══ Exercise inputs
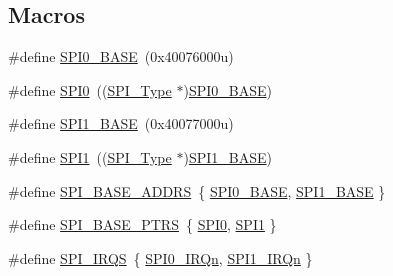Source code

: \subsection*{Macros}
\begin{DoxyCompactItemize}
\item 
\#define \mbox{\hyperlink{group___s_p_i___peripheral___access___layer_gadeaa49ab944c7dcae2a868b0450232c8}{S\+P\+I0\+\_\+\+B\+A\+SE}}~(0x40076000u)
\item 
\#define \mbox{\hyperlink{group___s_p_i___peripheral___access___layer_gaf26e39c91b262cc480085abcc450d3d5}{S\+P\+I0}}~((\mbox{\hyperlink{struct_s_p_i___type}{S\+P\+I\+\_\+\+Type}} $\ast$)\mbox{\hyperlink{group___s_p_i___peripheral___access___layer_gadeaa49ab944c7dcae2a868b0450232c8}{S\+P\+I0\+\_\+\+B\+A\+SE}})
\item 
\#define \mbox{\hyperlink{group___s_p_i___peripheral___access___layer_ga50cd8b47929f18b05efbd0f41253bf8d}{S\+P\+I1\+\_\+\+B\+A\+SE}}~(0x40077000u)
\item 
\#define \mbox{\hyperlink{group___s_p_i___peripheral___access___layer_gad483be344a28ac800be8f03654a9612f}{S\+P\+I1}}~((\mbox{\hyperlink{struct_s_p_i___type}{S\+P\+I\+\_\+\+Type}} $\ast$)\mbox{\hyperlink{group___s_p_i___peripheral___access___layer_ga50cd8b47929f18b05efbd0f41253bf8d}{S\+P\+I1\+\_\+\+B\+A\+SE}})
\item 
\#define \mbox{\hyperlink{group___s_p_i___peripheral___access___layer_gab542f6d657e05e21cc2c9e66ae3ceb41}{S\+P\+I\+\_\+\+B\+A\+S\+E\+\_\+\+A\+D\+D\+RS}}~\{ \mbox{\hyperlink{group___s_p_i___peripheral___access___layer_gadeaa49ab944c7dcae2a868b0450232c8}{S\+P\+I0\+\_\+\+B\+A\+SE}}, \mbox{\hyperlink{group___s_p_i___peripheral___access___layer_ga50cd8b47929f18b05efbd0f41253bf8d}{S\+P\+I1\+\_\+\+B\+A\+SE}} \}
\item 
\#define \mbox{\hyperlink{group___s_p_i___peripheral___access___layer_ga3a16fecfe27c2052ab60e014be3f66f6}{S\+P\+I\+\_\+\+B\+A\+S\+E\+\_\+\+P\+T\+RS}}~\{ \mbox{\hyperlink{group___s_p_i___peripheral___access___layer_gaf26e39c91b262cc480085abcc450d3d5}{S\+P\+I0}}, \mbox{\hyperlink{group___s_p_i___peripheral___access___layer_gad483be344a28ac800be8f03654a9612f}{S\+P\+I1}} \}
\item 
\#define \mbox{\hyperlink{group___s_p_i___peripheral___access___layer_ga30fd955e8b934f6ea091b7476a020d59}{S\+P\+I\+\_\+\+I\+R\+QS}}~\{ \mbox{\hyperlink{group___interrupt__vector__numbers_gga666eb0caeb12ec0e281415592ae89083afa7f89ab9f5d1965ea1599578d01a454}{S\+P\+I0\+\_\+\+I\+R\+Qn}}, \mbox{\hyperlink{group___interrupt__vector__numbers_gga666eb0caeb12ec0e281415592ae89083aacdff1a9c42582ed663214cbe62c1174}{S\+P\+I1\+\_\+\+I\+R\+Qn}} \}
\end{DoxyCompactItemize}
════
— Assigned task —
Only the records themselves, retyped exactly, belong in the answer; please leave all images behind.

— Answer section —
Source code

: \subsection*{Macros}
\begin{DoxyCompactItemize}
\item 
\#define \mbox{\hyperlink{group___s_p_i___peripheral___access___layer_gadeaa49ab944c7dcae2a868b0450232c8}{S\+P\+I0\+\_\+\+B\+A\+SE}}~(0x40076000u)
\item 
\#define \mbox{\hyperlink{group___s_p_i___peripheral___access___layer_gaf26e39c91b262cc480085abcc450d3d5}{S\+P\+I0}}~((\mbox{\hyperlink{struct_s_p_i___type}{S\+P\+I\+\_\+\+Type}} $\ast$)\mbox{\hyperlink{group___s_p_i___peripheral___access___layer_gadeaa49ab944c7dcae2a868b0450232c8}{S\+P\+I0\+\_\+\+B\+A\+SE}})
\item 
\#define \mbox{\hyperlink{group___s_p_i___peripheral___access___layer_ga50cd8b47929f18b05efbd0f41253bf8d}{S\+P\+I1\+\_\+\+B\+A\+SE}}~(0x40077000u)
\item 
\#define \mbox{\hyperlink{group___s_p_i___peripheral___access___layer_gad483be344a28ac800be8f03654a9612f}{S\+P\+I1}}~((\mbox{\hyperlink{struct_s_p_i___type}{S\+P\+I\+\_\+\+Type}} $\ast$)\mbox{\hyperlink{group___s_p_i___peripheral___access___layer_ga50cd8b47929f18b05efbd0f41253bf8d}{S\+P\+I1\+\_\+\+B\+A\+SE}})
\item 
\#define \mbox{\hyperlink{group___s_p_i___peripheral___access___layer_gab542f6d657e05e21cc2c9e66ae3ceb41}{S\+P\+I\+\_\+\+B\+A\+S\+E\+\_\+\+A\+D\+D\+RS}}~\{ \mbox{\hyperlink{group___s_p_i___peripheral___access___layer_gadeaa49ab944c7dcae2a868b0450232c8}{S\+P\+I0\+\_\+\+B\+A\+SE}}, \mbox{\hyperlink{group___s_p_i___peripheral___access___layer_ga50cd8b47929f18b05efbd0f41253bf8d}{S\+P\+I1\+\_\+\+B\+A\+SE}} \}
\item 
\#define \mbox{\hyperlink{group___s_p_i___peripheral___access___layer_ga3a16fecfe27c2052ab60e014be3f66f6}{S\+P\+I\+\_\+\+B\+A\+S\+E\+\_\+\+P\+T\+RS}}~\{ \mbox{\hyperlink{group___s_p_i___peripheral___access___layer_gaf26e39c91b262cc480085abcc450d3d5}{S\+P\+I0}}, \mbox{\hyperlink{group___s_p_i___peripheral___access___layer_gad483be344a28ac800be8f03654a9612f}{S\+P\+I1}} \}
\item 
\#define \mbox{\hyperlink{group___s_p_i___peripheral___access___layer_ga30fd955e8b934f6ea091b7476a020d59}{S\+P\+I\+\_\+\+I\+R\+QS}}~\{ \mbox{\hyperlink{group___interrupt__vector__numbers_gga666eb0caeb12ec0e281415592ae89083afa7f89ab9f5d1965ea1599578d01a454}{S\+P\+I0\+\_\+\+I\+R\+Qn}}, \mbox{\hyperlink{group___interrupt__vector__numbers_gga666eb0caeb12ec0e281415592ae89083aacdff1a9c42582ed663214cbe62c1174}{S\+P\+I1\+\_\+\+I\+R\+Qn}} \}
\end{DoxyCompactItemize}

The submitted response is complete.